Low-quality fire safety gear floods market

Saif Uddin and SM Najmus Sakib | Published: April 20, 2019 10:17:47 | Updated: April 20, 2019 16:56:48

Fire alarms have been installed in houses in a section of Korail slum in the city on an experimental basis by an NGO as is seen in the photo taken on Friday. The fire alarm is activated by increased heat or thick smoke — FE photo by KAZ Sumon

A significant number of poor-quality fire safety equipment sold in the local market are found to be of no use during fire incidents, users said.

Rupak Ahmed, manager of a shop - selling life-saving equipment in the city's Nawabpur area, said the demand for safety equipment has increased significantly following a number of major fires in the recent months.

"Prices of various such equipment have also soared."

However, with the rise in demand, some dishonest traders are selling sub-standard fire-extinguishers at high prices to customers to make extra profit, he continued.

"Most of the customers are buying these equipment unknowingly, while only a few are doing so with a clear notion about the quality."

Some clients are buying fire safety gear just to display the devices, they said.

The common fire-extinguishing equipment includes cylinders of three variants, fire bucket, auto fireball, hosepipe, boot and musk etc.

Cylinders are the most common fire-extinguishing devices.
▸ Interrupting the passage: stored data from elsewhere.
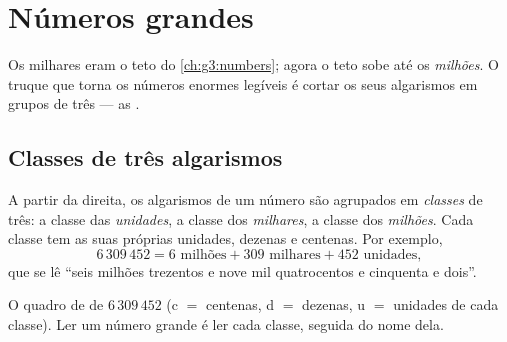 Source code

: \chapter{Números grandes}\label{ch:g4:numbers}

Os milhares eram o teto do \cref{ch:g3:numbers}; agora o teto sobe
até os \emph{milhões}. O truque que torna os números enormes legíveis
é cortar os seus algarismos em grupos de três --- as .

\section{Classes de três algarismos}

\begin{definition}[Classes]\label{def:g4:numbers:classes}
A partir da direita, os algarismos de um número são agrupados em
\emph{classes} de três: a classe das \emph{unidades}, a classe dos
\emph{milhares}, a classe dos \emph{milhões}. Cada classe tem as suas
próprias unidades, dezenas e centenas. Por exemplo,
\[
6\,309\,452 = 6 \text{ milhões} + 309 \text{ milhares}
+ 452 \text{ unidades},
\]
que se lê ``seis milhões trezentos e nove mil quatrocentos e
cinquenta e dois''.
\end{definition}

\begin{omfigure}

{\small O quadro de  de $6\,309\,452$ (c $=$ centenas, d $=$
dezenas, u $=$ unidades de cada classe). Ler um número grande é ler
cada classe, seguida do nome dela.}
\end{omfigure}


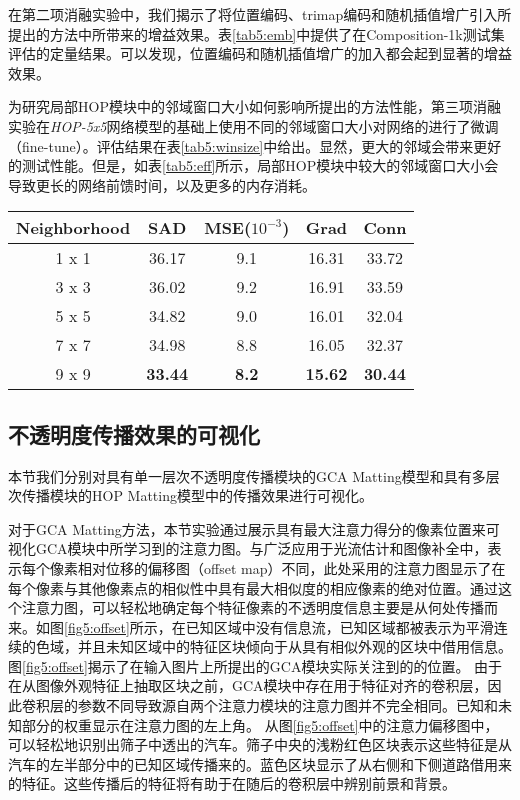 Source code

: 在第二项消融实验中，我们揭示了将位置编码、trimap编码和随机插值增广引入所提出的方法中所带来的增益效果。表\ref{tab5:emb}中提供了在Composition-1k测试集\cite{xu2017deep}评估的定量结果。可以发现，位置编码和随机插值增广的加入都会起到显著的增益效果。

为研究局部HOP模块中的邻域窗口大小如何影响所提出的方法性能，第三项消融实验在\textit{HOP-5x5}网络模型的基础上使用不同的邻域窗口大小对网络的进行了微调（fine-tune）。评估结果在表\ref{tab5:winsize}中给出。显然，更大的邻域会带来更好的测试性能。但是，如表\ref{tab5:eff}所示，局部HOP模块中较大的邻域窗口大小会导致更长的网络前馈时间，以及更多的内存消耗。
\begin{table}[t]	
	\setlength{\tabcolsep}{8pt}
	\centering
	\small
	\begin{tabular}{c|cccc}  
		\toprule
		Neighborhood & SAD & MSE($10^{-3}$)& Grad & Conn\\%
		\midrule
		1 x 1 & 36.17& 9.1& 16.31& 33.72 \\  %
		3 x 3 & 36.02& 9.2 & 16.91& 33.59 \\  %
		5 x 5& 34.82& 9.0 & 16.01& 32.04  \\  %
		7 x 7 &34.98&8.8&16.05 & 32.37 \\  %
		9 x 9 &\textbf{33.44}&\textbf{8.2}& \textbf{15.62}&\textbf{30.44}  \\  %
		\bottomrule
	\end{tabular}
	\label{tab:winsize}
\end{table}

\subsection{不透明度传播效果的可视化}
本节我们分别对具有单一层次不透明度传播模块的GCA Matting模型和具有多层次传播模块的HOP Matting模型中的传播效果进行可视化。

对于GCA Matting方法，本节实验通过展示具有最大注意力得分的像素位置来可视化GCA模块中所学习到的注意力图。与广泛应用于光流估计\cite{FlowNet,LiteFlowNet,PWC-Net}和图像补全\cite{yu2018generative}中，表示每个像素相对位移的偏移图（offset map）不同，此处采用的注意力图显示了在每个像素与其他像素点的相似性中具有最大相似度的相应像素的绝对位置。通过这个注意力图，可以轻松地确定每个特征像素的不透明度信息主要是从何处传播而来。如图\ref{fig5:offset}所示，在已知区域中没有信息流，已知区域都被表示为平滑连续的色域，并且未知区域中的特征区块倾向于从具有相似外观的区块中借用信息。
图\ref{fig5:offset}揭示了在输入图片上所提出的GCA模块实际关注到的的位置。
由于在从图像外观特征上抽取区块之前，GCA模块中存在用于特征对齐的卷积层，因此卷积层的参数不同导致源自两个注意力模块的注意力图并不完全相同。已知和未知部分的权重显示在注意力图的左上角。
从图\ref{fig5:offset}中的注意力偏移图中，可以轻松地识别出筛子中透出的汽车。筛子中央的浅粉红色区块表示这些特征是从汽车的左半部分中的已知区域传播来的。蓝色区块显示了从右侧和下侧道路借用来的特征。这些传播后的特征将有助于在随后的卷积层中辨别前景和背景。

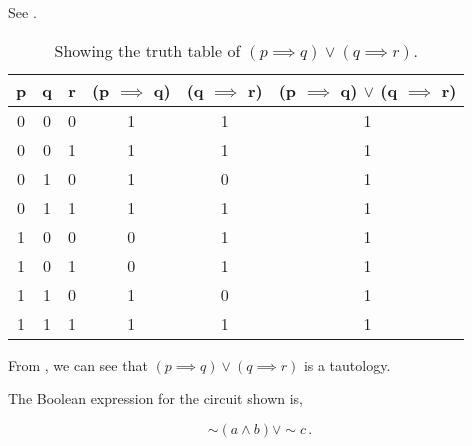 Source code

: \begin{subquestions}
\subquestion

\begin{subsubquestions}
	
\subsubquestion

See .

\begin{table}[ht]
	\centering
	\begin{tabular}{|c|c|c|c|c|c|}
		\hline
		p & q & r & (p $\implies$ q) & (q $\implies$ r) & (p $\implies$ q) $\lor$ (q $\implies$ r) \\
		\hline
		0 & 0 & 0 & 1 & 1 & 1 \\
		0 & 0 & 1 & 1 & 1 & 1 \\
		0 & 1 & 0 & 1 & 0 & 1 \\
		0 & 1 & 1 & 1 & 1 & 1 \\
		1 & 0 & 0 & 0 & 1 & 1 \\
		1 & 0 & 1 & 0 & 1 & 1 \\
		1 & 1 & 0 & 1 & 0 & 1 \\
		1 & 1 & 1 & 1 & 1 & 1 \\
		\hline
	\end{tabular}
	\caption{\label{2014:q1:tab:Tab2} Showing the truth table of $(p \implies q) \lor (q \implies r)$.}
\end{table}

\subsubquestion

From , we can see that $(p \implies q) \lor (q \implies r)$ is a tautology.
\end{subsubquestions}


\subquestion

The Boolean expression for the circuit shown is,

\begin{equation}
	\sim (a \land b) \lor \sim c\,.
\end{equation}


\subquestion

\begin{subsubquestions}


\end{subsubquestions}
\end{subquestions}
There are three types of the kit based on the ingredients - carbon monoxide, ABC and foam - to douse different kind of fires, Mr Ahmed also said.

"Often the cylinders are filled with low-quality chemicals, while some of the cylinders are very old," he added.

The cylinders vary in their sizes, from 1.0 kilogramme (kg) to 5.0 kgs, said Akram Hossain, Manager of Rainbow Traders in the same area.

"A five-kg cylinder sells at prices up to Tk 2,500, and the price drops proportionately with cylinders having lesser capacity."

Automatic fireball with the capacity of 1.3 kg costs Tk 1,500 to Tk 2,000 each, depending on brand and quality, he added.

The fireball has become popular in the recent months, in addition to other common safety gears, thanks to the simplicity in its use.

He identified the customers' tendency to pay less as the key reason for buying low-quality devices.

"We sold at least 1,500 fireballs in the last two months, whereas the figure was only two in the previous six months before the recent fire incidents took place."

Almost all of the fire safety gears selling in Bangladesh are imported from China, he added.

Relevant people identified lack of awareness, buyers' reluctance to procure costly materials, and lax monitoring of the agencies concerned behind the rampant sales in substandard fire-extinguishing apparatus.

Contacted, Fire Safety Equipment Manufacturers and Suppliers Association of Bangladesh leader Md Mohiuddin told the FE that there are only 5-10 per cent fire-safety tools in the country that can be certified as world-class standard.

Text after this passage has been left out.